Guest Columnist Vincent DeNigris: The Mom You Lost

Vincent DeNigris photo alone

Vincent DeNigris, who lives in Hancock, New York with Samuel, his partner of 24 years, and his English bulldog Bella, is the father of Vincent, 35. He is a retired New York City police officer who worked the same streets of Williamsburg, Brooklyn where he grew up. He was on duty on September 11, 2001 and lost 23 of his friends that day.  He has raised pigeons as a hobby for 42 years – learning how from the old Italians and Jews in his neighborhood – and is now widely known as a master breeder of English carrier pigeons.

Dear Vincent,

I met your mother, Barbara, on Devoe Street, in Williamsburg, Brooklyn. Her grandparents lived around the corner on Humboldt Street, and her Aunt Nettie and  cousin Elvira lived two houses over from there. Barbara and I became childhood friends.

Your mother was funny and bright, and none too bad on the eyes. She loved music and loved to dance (you’re so much like her in that respect). We always enjoyed being together.

After you were born, everything just started to fall apart. I was holding down three jobs. I was a stationary engineer for the Minkskoff Theater family, a part-time stagehand on 44th Street and Broadway, and superintendent of our apartment building in Kew Gardens. While I was out making a living so that we could buy a house close to Uncle Nick and Aunt Marilyn in Bethpage, your mother started to do hardcore drugs.

The rent we collected for the landlord, your mother would take and spend on heroin.

She always told me she used that money because she was running short, and that I was bringing home too little money for us to survive. She did a good job of covering up.

I would be up for work and out of the house at 6 a.m. every day, and your mother would give you breakfast, take the bus back to Williamsburg, drop you off with your grandmother Carmela, and go do drugs with her friend Irene.

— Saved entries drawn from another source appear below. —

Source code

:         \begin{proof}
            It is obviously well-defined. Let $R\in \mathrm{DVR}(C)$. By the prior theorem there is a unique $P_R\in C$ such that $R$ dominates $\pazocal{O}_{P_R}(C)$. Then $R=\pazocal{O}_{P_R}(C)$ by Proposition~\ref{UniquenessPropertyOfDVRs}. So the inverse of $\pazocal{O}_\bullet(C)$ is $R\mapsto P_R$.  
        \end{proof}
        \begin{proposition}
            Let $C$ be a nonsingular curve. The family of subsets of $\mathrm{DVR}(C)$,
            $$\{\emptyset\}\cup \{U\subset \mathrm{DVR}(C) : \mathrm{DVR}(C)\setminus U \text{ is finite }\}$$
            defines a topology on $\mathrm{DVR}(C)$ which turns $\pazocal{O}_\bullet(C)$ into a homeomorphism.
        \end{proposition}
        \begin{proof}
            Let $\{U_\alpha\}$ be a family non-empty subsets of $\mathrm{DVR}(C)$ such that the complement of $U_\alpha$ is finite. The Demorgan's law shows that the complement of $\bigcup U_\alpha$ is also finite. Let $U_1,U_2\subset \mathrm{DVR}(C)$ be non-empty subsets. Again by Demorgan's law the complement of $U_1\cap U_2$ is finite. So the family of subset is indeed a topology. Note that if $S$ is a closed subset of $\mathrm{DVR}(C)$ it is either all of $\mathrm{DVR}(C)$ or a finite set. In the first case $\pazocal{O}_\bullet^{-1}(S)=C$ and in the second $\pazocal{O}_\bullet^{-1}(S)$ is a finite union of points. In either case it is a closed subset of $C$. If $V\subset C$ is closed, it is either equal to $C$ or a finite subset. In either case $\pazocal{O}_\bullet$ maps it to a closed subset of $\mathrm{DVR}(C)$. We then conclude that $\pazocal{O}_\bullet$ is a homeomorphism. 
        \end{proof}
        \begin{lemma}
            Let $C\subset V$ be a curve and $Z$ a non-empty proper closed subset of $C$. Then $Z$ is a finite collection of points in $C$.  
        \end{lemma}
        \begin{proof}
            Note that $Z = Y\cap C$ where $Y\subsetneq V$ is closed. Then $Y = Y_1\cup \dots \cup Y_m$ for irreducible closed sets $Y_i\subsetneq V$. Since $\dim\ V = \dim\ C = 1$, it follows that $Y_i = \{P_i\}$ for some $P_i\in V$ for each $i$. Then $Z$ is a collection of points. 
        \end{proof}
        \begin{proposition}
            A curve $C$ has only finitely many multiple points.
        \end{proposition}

I finally caught on to her and we got divorced. I could no longer live with myself knowing you were living with her while she spiraled out of control. I got full custody of you when you were three years old.

Because I always loved your grandmother Carmela, I would let you go to her apartment to visit your mother there. I would bring you there on a Friday night with the promise you were going to see your mother, you were always so happy and excited about that.

Sometimes your mother would show up to see you.

But more often she failed to make an appearance.

Carmela would always plead with me to let you stay a little longer so that your mother could see you. At first I did that for the both of you. But your mother had a habit of showing up to see you just when I was about to take you home. Depending on my mood, I would either let you stay a couple of hours more, or I would just take you home because most of the time she showed up, she showed up high. This went on untill you were nine years old.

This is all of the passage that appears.